====== PROVIDED DATA ======

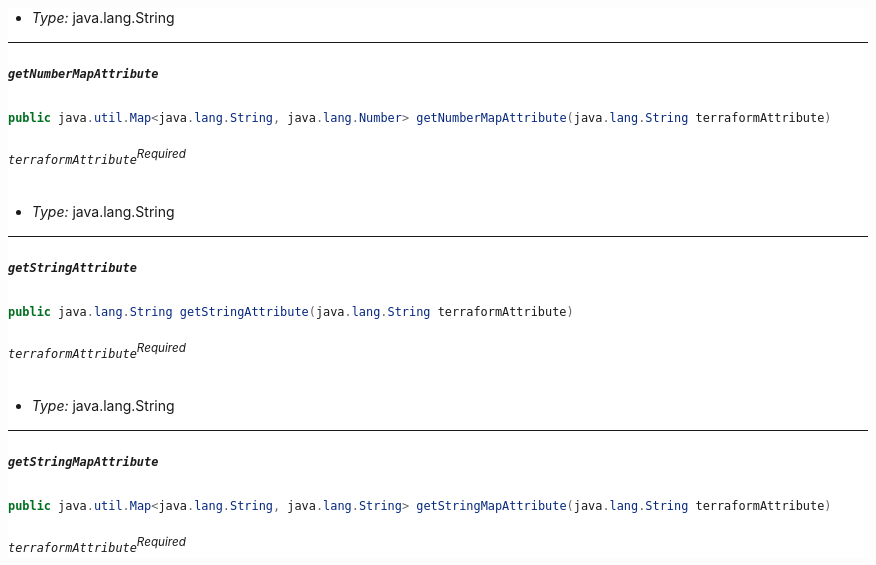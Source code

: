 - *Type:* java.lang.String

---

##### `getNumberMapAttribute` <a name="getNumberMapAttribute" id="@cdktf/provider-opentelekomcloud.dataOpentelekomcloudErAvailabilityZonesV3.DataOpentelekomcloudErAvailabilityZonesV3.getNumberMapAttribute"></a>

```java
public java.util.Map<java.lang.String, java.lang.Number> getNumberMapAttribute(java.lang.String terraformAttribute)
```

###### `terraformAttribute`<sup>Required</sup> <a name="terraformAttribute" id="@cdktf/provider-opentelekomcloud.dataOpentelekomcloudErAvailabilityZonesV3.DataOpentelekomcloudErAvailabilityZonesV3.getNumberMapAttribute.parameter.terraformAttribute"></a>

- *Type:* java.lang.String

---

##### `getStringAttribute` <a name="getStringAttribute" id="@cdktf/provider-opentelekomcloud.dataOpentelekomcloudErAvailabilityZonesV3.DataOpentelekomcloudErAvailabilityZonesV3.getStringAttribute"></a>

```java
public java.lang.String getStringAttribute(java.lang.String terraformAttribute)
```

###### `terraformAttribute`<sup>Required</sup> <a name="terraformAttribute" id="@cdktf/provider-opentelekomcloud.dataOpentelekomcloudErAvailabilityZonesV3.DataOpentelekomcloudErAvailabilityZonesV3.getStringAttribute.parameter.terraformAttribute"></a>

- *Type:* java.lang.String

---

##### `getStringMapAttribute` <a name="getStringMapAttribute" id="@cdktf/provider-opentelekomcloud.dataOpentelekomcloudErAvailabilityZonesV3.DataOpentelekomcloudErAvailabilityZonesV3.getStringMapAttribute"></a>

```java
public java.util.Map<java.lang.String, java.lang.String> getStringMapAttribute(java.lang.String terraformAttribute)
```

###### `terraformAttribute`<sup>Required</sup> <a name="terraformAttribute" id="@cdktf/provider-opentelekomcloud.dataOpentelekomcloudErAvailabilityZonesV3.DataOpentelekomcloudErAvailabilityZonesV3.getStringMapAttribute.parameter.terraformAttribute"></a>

======

TASK INSTRUCTIONS> Report, with a number and no other words, how many lines of the listing contain "public".

TASK RESPONSE> 3